◆ **Exercise aim**: Return, word for word, only the lines of the data below that lie between the line with "### Cloning the repository" and the line with "The test suite", those two lines included.

[[ Records provided open ]]

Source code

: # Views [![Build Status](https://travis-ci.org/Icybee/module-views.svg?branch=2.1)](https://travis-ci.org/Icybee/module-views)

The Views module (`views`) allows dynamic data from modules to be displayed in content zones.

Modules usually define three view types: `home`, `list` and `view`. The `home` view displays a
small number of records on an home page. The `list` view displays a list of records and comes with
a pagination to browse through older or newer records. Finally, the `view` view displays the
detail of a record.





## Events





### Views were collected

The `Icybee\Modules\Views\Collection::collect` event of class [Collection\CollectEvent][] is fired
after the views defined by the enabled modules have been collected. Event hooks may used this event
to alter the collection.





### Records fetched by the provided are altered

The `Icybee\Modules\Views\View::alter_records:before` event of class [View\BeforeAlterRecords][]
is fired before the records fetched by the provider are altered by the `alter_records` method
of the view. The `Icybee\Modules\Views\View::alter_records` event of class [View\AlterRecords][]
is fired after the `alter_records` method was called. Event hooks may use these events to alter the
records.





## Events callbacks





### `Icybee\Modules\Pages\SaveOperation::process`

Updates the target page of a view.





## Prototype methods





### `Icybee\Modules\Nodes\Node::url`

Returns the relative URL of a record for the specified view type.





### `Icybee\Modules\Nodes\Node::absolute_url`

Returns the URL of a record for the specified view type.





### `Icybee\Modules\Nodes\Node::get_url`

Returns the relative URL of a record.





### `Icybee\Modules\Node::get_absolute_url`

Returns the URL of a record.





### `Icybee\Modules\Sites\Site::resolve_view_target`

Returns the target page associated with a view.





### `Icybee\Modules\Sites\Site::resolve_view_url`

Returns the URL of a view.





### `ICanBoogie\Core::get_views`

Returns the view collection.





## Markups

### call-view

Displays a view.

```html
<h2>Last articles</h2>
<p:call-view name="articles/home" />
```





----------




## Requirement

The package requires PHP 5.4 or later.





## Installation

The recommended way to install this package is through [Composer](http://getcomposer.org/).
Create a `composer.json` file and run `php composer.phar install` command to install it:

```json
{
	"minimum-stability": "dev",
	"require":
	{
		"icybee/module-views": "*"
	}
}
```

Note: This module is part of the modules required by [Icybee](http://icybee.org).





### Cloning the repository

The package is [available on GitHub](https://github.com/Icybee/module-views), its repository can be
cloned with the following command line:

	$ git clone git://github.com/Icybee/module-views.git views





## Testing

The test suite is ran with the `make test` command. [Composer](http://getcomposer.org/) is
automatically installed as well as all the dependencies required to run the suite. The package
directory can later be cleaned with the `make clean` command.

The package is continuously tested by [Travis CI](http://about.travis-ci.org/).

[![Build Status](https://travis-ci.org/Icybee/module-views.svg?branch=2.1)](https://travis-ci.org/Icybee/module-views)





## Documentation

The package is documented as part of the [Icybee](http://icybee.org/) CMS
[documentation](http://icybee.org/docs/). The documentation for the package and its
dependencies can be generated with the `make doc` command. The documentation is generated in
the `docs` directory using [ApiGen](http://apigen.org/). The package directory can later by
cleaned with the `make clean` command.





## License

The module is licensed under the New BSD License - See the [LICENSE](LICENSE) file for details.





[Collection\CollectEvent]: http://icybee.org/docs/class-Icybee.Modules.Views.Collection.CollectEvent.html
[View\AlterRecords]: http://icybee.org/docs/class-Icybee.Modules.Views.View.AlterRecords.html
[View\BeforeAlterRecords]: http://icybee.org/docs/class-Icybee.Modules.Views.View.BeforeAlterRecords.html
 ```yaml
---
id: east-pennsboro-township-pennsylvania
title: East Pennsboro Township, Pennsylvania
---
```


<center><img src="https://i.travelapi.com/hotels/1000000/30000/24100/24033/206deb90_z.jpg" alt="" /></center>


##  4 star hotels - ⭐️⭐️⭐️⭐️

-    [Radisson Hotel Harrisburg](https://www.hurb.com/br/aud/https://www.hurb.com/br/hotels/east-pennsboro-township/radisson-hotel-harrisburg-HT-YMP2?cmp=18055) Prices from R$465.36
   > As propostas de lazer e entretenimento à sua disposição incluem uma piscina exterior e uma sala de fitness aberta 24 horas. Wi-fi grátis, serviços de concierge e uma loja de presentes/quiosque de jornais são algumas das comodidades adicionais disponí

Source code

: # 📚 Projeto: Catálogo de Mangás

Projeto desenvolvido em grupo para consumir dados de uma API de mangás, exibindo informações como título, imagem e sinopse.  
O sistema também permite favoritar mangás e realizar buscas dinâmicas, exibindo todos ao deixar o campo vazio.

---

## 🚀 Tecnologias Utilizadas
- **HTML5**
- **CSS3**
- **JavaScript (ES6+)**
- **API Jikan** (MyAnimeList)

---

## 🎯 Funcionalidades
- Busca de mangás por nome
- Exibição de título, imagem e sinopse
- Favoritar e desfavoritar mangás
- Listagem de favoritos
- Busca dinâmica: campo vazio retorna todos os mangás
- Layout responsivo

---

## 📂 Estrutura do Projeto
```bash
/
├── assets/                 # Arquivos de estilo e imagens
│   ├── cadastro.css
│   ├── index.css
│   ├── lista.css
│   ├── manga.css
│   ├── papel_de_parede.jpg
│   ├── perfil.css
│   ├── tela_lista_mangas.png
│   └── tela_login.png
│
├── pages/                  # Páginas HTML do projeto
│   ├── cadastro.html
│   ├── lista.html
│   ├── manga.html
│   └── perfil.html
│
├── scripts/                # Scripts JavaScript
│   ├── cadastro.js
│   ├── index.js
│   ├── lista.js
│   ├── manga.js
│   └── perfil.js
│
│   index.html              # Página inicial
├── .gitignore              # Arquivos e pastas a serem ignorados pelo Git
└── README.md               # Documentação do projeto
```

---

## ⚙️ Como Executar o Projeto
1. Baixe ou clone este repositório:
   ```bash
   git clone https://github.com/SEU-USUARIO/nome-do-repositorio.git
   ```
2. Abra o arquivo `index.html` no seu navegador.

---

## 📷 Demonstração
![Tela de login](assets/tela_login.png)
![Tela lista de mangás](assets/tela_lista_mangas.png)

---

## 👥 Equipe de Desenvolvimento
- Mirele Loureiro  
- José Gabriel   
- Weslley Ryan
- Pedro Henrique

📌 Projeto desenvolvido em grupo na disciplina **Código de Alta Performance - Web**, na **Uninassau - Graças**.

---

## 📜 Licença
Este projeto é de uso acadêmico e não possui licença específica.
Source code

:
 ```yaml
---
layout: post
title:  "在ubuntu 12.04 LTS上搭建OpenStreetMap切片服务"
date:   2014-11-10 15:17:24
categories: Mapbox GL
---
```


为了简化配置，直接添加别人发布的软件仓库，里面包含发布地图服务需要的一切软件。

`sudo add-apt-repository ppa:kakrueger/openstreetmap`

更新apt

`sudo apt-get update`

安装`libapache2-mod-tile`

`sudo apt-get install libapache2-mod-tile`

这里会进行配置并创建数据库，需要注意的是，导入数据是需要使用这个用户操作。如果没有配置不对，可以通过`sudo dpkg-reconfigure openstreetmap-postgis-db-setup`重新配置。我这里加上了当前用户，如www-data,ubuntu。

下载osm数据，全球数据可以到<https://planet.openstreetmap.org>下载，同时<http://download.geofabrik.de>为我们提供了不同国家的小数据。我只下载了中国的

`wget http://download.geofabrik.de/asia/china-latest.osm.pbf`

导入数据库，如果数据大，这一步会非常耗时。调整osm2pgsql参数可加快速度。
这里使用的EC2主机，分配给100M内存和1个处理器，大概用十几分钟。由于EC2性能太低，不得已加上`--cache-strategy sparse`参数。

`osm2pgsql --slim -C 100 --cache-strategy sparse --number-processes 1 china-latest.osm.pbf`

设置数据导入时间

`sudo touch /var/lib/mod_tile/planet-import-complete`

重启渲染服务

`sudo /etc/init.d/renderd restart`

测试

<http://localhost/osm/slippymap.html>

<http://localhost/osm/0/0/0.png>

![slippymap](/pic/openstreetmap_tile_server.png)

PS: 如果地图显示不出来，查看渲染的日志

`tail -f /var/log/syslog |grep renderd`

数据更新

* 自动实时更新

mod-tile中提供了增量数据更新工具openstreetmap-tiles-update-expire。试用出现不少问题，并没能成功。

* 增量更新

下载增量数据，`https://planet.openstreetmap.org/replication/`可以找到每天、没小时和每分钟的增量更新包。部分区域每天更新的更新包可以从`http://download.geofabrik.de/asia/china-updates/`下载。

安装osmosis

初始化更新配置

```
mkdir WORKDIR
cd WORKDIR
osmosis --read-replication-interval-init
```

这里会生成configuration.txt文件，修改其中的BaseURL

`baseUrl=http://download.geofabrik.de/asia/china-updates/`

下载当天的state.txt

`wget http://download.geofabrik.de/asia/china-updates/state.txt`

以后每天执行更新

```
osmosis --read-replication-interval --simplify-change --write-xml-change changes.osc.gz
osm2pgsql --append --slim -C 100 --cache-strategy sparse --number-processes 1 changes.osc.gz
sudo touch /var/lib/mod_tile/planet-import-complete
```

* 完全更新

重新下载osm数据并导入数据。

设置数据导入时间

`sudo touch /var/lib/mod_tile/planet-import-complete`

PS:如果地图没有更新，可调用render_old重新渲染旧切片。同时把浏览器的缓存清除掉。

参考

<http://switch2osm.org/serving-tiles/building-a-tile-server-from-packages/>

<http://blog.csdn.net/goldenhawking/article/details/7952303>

[[ Records provided closed ]]

◆ **Exercise response**:
### Cloning the repository

The package is [available on GitHub](https://github.com/Icybee/module-views), its repository can be
cloned with the following command line:

	$ git clone git://github.com/Icybee/module-views.git views





## Testing

The test suite is ran with the `make test` command. [Composer](http://getcomposer.org/) is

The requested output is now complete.